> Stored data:
◇ ◇ ◇ ◇ ◇
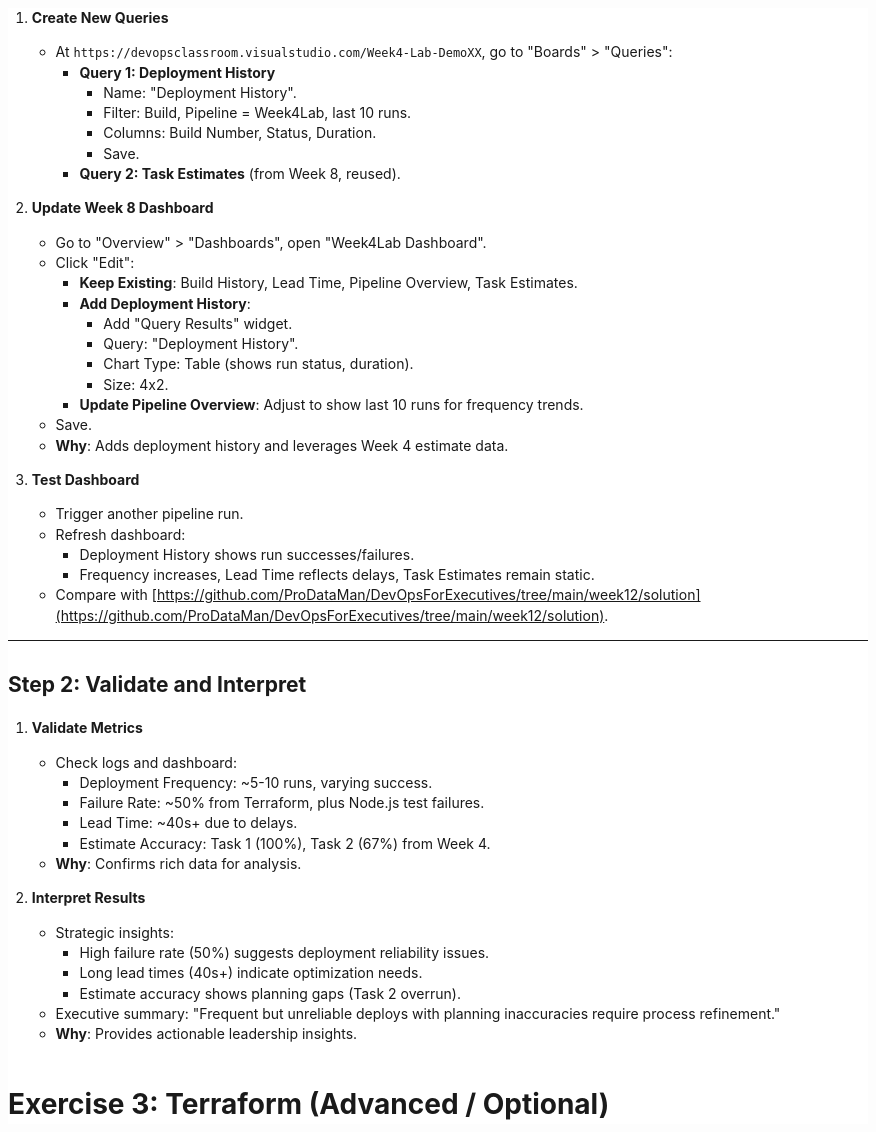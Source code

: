 1. **Create New Queries**  
   - At `https://devopsclassroom.visualstudio.com/Week4-Lab-DemoXX`, go to "Boards" > "Queries":  
     - **Query 1: Deployment History**  
       - Name: "Deployment History".  
       - Filter: Build, Pipeline = Week4Lab, last 10 runs.  
       - Columns: Build Number, Status, Duration.  
       - Save.  
     - **Query 2: Task Estimates** (from Week 8, reused).  

2. **Update Week 8 Dashboard**  
   - Go to "Overview" > "Dashboards", open "Week4Lab Dashboard".  
   - Click "Edit":  
     - **Keep Existing**: Build History, Lead Time, Pipeline Overview, Task Estimates.  
     - **Add Deployment History**:  
       - Add "Query Results" widget.  
       - Query: "Deployment History".  
       - Chart Type: Table (shows run status, duration).  
       - Size: 4x2.  
     - **Update Pipeline Overview**: Adjust to show last 10 runs for frequency trends.  
   - Save.  
   - **Why**: Adds deployment history and leverages Week 4 estimate data.

3. **Test Dashboard**  
   - Trigger another pipeline run.  
   - Refresh dashboard:  
     - Deployment History shows run successes/failures.  
     - Frequency increases, Lead Time reflects delays, Task Estimates remain static.  
   - Compare with [https://github.com/ProDataMan/DevOpsForExecutives/tree/main/week12/solution](https://github.com/ProDataMan/DevOpsForExecutives/tree/main/week12/solution).

---

## Step 2: Validate and Interpret

1. **Validate Metrics**  
    - Check logs and dashboard:  
      - Deployment Frequency: ~5-10 runs, varying success.  
      - Failure Rate: ~50% from Terraform, plus Node.js test failures.  
      - Lead Time: ~40s+ due to delays.  
      - Estimate Accuracy: Task 1 (100%), Task 2 (67%) from Week 4.  
    - **Why**: Confirms rich data for analysis.

2. **Interpret Results**  
    - Strategic insights:  
      - High failure rate (50%) suggests deployment reliability issues.  
      - Long lead times (40s+) indicate optimization needs.  
      - Estimate accuracy shows planning gaps (Task 2 overrun).  
    - Executive summary: "Frequent but unreliable deploys with planning inaccuracies require process refinement."  
    - **Why**: Provides actionable leadership insights.

# Exercise 3: Terraform (Advanced / Optional)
◇ ◇ ◇ ◇ ◇
> Instructions to follow:
Once you find the line with "- Columns: Build" in the entries above, output it and each line after it up to and including the line with "- Estimate accuracy shows", and nothing else.

> Finished exercise:
       - Columns: Build Number, Status, Duration.  
       - Save.  
     - **Query 2: Task Estimates** (from Week 8, reused).  

2. **Update Week 8 Dashboard**  
   - Go to "Overview" > "Dashboards", open "Week4Lab Dashboard".  
   - Click "Edit":  
     - **Keep Existing**: Build History, Lead Time, Pipeline Overview, Task Estimates.  
     - **Add Deployment History**:  
       - Add "Query Results" widget.  
       - Query: "Deployment History".  
       - Chart Type: Table (shows run status, duration).  
       - Size: 4x2.  
     - **Update Pipeline Overview**: Adjust to show last 10 runs for frequency trends.  
   - Save.  
   - **Why**: Adds deployment history and leverages Week 4 estimate data.

3. **Test Dashboard**  
   - Trigger another pipeline run.  
   - Refresh dashboard:  
     - Deployment History shows run successes/failures.  
     - Frequency increases, Lead Time reflects delays, Task Estimates remain static.  
   - Compare with [https://github.com/ProDataMan/DevOpsForExecutives/tree/main/week12/solution](https://github.com/ProDataMan/DevOpsForExecutives/tree/main/week12/solution).

---

## Step 2: Validate and Interpret

1. **Validate Metrics**  
    - Check logs and dashboard:  
      - Deployment Frequency: ~5-10 runs, varying success.  
      - Failure Rate: ~50% from Terraform, plus Node.js test failures.  
      - Lead Time: ~40s+ due to delays.  
      - Estimate Accuracy: Task 1 (100%), Task 2 (67%) from Week 4.  
    - **Why**: Confirms rich data for analysis.

2. **Interpret Results**  
    - Strategic insights:  
      - High failure rate (50%) suggests deployment reliability issues.  
      - Long lead times (40s+) indicate optimization needs.  
      - Estimate accuracy shows planning gaps (Task 2 overrun).  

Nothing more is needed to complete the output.